• _Brief_
Check every line of the entries that follow, and copy the ones containing "Написать".

• _Records to use_

◇ ◇ ◇

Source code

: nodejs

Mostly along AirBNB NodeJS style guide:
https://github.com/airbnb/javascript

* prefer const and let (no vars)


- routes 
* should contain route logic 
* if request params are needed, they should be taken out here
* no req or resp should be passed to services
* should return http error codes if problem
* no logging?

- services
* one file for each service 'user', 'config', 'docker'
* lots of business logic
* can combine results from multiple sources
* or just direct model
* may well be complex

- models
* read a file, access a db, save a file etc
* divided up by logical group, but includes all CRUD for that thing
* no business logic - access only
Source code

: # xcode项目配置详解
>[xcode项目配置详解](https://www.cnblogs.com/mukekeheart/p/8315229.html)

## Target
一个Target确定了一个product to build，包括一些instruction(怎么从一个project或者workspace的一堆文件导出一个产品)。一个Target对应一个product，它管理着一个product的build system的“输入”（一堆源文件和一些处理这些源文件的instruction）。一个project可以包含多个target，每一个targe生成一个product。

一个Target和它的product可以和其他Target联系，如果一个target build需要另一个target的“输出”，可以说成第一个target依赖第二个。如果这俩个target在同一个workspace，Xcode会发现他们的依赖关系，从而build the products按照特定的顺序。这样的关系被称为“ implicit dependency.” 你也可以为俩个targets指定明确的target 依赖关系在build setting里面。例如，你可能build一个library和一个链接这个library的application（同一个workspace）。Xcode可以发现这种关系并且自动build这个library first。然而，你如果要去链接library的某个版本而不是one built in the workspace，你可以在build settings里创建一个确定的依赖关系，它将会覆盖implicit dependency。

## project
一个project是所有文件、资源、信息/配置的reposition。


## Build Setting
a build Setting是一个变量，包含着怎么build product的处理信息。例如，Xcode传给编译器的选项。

◇ ◇ ◇

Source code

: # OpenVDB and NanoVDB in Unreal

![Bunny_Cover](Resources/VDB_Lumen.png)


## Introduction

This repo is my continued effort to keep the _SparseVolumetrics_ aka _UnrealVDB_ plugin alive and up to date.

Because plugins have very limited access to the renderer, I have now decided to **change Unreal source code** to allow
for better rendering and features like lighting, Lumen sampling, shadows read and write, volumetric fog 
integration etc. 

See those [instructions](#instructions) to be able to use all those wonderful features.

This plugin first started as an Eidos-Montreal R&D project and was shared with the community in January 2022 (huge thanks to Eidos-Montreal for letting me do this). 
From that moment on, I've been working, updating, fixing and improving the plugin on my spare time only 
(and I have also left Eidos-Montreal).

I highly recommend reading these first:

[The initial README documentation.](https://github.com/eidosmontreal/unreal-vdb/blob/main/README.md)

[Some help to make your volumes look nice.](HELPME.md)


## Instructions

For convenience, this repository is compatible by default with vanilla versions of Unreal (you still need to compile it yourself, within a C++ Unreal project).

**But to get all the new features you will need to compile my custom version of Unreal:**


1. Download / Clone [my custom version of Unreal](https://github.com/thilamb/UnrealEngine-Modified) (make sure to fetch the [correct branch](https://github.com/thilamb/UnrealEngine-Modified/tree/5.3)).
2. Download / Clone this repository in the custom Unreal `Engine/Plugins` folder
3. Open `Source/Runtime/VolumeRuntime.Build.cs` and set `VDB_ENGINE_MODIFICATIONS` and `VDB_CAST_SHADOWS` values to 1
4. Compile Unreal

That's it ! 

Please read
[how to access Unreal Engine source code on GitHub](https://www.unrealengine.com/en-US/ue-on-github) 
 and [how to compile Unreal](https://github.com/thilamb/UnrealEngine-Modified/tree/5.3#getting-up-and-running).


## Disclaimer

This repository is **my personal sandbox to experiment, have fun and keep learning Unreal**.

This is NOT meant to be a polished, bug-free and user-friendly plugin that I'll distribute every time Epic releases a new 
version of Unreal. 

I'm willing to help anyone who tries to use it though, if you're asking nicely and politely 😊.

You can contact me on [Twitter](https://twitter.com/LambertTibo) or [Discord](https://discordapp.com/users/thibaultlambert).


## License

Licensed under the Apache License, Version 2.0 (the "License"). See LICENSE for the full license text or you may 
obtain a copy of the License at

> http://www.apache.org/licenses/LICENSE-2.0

◇ ◇ ◇

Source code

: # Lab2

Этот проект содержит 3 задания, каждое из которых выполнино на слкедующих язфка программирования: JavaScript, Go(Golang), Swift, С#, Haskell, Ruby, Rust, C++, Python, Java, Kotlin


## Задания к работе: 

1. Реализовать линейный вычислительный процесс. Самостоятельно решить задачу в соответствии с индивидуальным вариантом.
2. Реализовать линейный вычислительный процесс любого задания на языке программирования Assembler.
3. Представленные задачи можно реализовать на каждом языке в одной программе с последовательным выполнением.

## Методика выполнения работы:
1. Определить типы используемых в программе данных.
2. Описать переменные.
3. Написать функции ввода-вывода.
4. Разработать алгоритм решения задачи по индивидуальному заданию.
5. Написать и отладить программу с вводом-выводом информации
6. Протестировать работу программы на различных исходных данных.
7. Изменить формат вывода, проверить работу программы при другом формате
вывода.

◇ ◇ ◇

• _Response area_
3. Написать функции ввода-вывода.
5. Написать и отладить программу с вводом-выводом информации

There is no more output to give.